YOUR ASSIGNMENT:
Find the line with "as descriptive schema, but" in the records below. Copy it and every line after it, up to and including the line with "failures of EAV;".

Items listed in a dataset:
*** Block opens ***

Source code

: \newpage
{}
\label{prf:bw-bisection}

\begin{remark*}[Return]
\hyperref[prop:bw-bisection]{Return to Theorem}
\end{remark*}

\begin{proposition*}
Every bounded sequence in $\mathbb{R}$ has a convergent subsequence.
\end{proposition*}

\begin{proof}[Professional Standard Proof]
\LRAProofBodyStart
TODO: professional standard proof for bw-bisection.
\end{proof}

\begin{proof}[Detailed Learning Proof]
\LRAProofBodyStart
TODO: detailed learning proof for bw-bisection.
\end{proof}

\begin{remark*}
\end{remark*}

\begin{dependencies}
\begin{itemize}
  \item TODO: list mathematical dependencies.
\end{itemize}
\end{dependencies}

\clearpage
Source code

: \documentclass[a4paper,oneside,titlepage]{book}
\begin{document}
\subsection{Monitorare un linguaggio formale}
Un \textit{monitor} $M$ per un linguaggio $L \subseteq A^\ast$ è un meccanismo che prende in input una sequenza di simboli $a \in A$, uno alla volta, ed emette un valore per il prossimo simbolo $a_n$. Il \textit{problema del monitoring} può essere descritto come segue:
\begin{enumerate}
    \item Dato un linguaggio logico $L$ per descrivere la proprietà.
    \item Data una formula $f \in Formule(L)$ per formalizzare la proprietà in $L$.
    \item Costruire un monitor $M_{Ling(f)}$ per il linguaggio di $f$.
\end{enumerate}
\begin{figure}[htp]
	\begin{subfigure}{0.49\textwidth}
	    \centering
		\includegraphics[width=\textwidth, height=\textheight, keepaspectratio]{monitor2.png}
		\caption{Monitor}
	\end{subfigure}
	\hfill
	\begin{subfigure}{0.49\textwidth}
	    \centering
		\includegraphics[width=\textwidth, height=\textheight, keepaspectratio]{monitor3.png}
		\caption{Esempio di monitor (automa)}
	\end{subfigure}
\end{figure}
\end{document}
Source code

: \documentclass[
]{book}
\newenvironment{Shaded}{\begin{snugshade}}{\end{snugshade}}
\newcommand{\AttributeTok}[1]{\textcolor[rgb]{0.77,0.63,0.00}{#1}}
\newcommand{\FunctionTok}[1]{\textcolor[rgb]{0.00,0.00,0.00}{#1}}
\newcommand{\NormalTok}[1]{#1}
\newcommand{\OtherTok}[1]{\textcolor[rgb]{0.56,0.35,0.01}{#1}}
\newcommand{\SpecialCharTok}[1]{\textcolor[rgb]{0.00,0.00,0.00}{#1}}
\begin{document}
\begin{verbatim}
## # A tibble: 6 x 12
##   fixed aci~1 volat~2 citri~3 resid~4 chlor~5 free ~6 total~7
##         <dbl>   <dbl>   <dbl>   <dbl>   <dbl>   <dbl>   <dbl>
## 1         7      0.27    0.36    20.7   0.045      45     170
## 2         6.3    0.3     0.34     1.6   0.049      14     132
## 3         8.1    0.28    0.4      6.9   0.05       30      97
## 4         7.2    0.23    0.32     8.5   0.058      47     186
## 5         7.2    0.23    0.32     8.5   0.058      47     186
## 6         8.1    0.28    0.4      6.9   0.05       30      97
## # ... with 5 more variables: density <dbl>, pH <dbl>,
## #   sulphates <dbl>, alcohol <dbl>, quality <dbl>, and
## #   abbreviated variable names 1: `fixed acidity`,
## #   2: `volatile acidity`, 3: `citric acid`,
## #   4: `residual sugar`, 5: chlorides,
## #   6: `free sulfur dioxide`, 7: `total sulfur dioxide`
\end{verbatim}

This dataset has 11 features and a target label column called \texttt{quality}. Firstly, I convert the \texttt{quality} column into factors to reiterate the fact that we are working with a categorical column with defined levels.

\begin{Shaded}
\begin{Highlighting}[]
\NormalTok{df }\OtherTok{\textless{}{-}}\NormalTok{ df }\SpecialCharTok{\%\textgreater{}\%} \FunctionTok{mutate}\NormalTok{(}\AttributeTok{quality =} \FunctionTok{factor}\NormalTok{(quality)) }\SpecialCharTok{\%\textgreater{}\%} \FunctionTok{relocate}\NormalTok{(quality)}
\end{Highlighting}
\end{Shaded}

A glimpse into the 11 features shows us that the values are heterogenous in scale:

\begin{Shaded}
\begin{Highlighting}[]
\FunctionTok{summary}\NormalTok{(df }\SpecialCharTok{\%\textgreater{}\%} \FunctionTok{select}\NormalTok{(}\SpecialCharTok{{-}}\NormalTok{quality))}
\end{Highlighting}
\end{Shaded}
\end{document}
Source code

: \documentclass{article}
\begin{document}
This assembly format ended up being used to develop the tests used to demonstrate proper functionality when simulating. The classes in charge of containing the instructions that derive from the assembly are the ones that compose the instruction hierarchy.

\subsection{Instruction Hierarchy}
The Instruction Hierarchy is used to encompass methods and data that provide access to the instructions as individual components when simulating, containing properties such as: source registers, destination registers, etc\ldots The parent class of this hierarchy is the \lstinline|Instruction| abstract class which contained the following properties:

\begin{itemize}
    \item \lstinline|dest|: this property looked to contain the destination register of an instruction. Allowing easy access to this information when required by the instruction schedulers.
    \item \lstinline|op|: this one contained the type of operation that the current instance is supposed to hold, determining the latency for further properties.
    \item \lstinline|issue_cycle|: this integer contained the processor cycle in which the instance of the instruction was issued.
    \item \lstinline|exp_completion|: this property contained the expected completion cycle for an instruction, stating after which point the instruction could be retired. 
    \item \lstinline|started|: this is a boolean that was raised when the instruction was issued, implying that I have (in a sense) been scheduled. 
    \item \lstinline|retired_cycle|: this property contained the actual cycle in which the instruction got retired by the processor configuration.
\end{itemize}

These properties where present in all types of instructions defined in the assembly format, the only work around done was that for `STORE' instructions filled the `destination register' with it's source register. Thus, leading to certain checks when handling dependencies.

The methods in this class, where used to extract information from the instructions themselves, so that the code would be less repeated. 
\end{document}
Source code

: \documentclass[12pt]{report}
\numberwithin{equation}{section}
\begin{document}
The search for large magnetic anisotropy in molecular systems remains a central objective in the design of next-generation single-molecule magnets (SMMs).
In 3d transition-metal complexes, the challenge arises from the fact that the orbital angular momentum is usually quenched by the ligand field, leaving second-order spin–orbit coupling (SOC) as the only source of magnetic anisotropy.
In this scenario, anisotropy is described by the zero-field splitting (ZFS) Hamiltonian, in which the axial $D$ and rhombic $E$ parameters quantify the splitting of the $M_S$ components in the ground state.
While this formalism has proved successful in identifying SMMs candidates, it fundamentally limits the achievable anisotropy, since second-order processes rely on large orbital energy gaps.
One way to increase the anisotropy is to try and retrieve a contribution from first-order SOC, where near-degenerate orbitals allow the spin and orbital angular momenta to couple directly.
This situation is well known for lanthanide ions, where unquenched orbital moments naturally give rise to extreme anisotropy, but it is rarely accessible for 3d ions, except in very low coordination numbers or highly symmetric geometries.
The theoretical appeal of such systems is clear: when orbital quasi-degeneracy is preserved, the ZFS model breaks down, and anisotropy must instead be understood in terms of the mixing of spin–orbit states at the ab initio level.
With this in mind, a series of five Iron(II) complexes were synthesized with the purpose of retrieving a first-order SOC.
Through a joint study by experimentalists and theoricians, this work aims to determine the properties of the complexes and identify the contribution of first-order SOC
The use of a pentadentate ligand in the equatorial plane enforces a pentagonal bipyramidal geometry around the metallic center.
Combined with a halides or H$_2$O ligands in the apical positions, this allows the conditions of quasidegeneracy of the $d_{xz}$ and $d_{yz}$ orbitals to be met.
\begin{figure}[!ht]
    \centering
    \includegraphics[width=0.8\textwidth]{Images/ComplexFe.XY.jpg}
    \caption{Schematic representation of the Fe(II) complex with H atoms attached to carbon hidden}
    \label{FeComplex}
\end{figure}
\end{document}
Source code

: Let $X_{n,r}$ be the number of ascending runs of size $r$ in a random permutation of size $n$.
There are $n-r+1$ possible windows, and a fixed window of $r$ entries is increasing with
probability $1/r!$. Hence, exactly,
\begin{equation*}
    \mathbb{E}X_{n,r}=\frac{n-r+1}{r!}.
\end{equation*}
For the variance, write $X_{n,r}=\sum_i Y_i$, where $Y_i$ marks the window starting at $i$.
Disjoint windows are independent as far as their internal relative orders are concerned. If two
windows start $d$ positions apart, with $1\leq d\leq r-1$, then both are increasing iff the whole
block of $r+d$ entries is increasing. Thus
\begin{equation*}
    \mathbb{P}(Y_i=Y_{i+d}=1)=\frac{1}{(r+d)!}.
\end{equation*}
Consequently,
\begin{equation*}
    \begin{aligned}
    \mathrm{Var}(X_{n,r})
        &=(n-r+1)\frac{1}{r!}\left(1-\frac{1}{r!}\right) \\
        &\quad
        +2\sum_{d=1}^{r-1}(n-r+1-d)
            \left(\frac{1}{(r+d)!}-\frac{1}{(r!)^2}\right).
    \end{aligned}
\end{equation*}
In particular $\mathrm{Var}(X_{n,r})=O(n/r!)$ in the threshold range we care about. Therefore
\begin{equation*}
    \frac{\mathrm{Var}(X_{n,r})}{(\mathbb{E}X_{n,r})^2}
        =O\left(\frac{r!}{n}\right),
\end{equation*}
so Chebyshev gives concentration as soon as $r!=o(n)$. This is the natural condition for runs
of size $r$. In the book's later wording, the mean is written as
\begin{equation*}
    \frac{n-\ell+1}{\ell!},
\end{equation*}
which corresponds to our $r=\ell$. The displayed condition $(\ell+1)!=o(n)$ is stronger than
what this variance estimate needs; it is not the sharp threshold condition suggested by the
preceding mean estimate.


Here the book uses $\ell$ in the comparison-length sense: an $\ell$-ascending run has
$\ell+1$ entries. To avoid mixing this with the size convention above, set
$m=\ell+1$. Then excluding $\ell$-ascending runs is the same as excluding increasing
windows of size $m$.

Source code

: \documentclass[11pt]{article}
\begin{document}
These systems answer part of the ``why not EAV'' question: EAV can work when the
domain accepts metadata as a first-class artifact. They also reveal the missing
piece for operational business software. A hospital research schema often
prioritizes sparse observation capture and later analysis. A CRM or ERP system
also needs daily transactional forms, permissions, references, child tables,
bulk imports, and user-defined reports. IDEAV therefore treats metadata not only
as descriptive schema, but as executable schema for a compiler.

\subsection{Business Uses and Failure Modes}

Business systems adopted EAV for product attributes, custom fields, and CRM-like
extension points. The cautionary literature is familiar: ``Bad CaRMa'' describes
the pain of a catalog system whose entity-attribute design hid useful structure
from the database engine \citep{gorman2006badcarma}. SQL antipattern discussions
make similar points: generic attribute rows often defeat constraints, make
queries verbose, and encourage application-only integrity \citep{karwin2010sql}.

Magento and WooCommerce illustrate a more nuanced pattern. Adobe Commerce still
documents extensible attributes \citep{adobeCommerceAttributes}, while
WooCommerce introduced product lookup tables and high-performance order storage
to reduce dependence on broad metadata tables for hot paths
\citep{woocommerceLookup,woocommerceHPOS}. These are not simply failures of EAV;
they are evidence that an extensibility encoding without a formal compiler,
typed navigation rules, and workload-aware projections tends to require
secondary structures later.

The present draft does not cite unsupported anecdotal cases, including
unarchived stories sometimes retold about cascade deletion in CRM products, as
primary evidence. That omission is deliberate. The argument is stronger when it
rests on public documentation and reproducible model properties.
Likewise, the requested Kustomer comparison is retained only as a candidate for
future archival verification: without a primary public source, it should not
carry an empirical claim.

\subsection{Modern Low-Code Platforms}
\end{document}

*** Block closes ***

SOLUTION:
as descriptive schema, but as executable schema for a compiler.

\subsection{Business Uses and Failure Modes}

Business systems adopted EAV for product attributes, custom fields, and CRM-like
extension points. The cautionary literature is familiar: ``Bad CaRMa'' describes
the pain of a catalog system whose entity-attribute design hid useful structure
from the database engine \citep{gorman2006badcarma}. SQL antipattern discussions
make similar points: generic attribute rows often defeat constraints, make
queries verbose, and encourage application-only integrity \citep{karwin2010sql}.

Magento and WooCommerce illustrate a more nuanced pattern. Adobe Commerce still
documents extensible attributes \citep{adobeCommerceAttributes}, while
WooCommerce introduced product lookup tables and high-performance order storage
to reduce dependence on broad metadata tables for hot paths
\citep{woocommerceLookup,woocommerceHPOS}. These are not simply failures of EAV;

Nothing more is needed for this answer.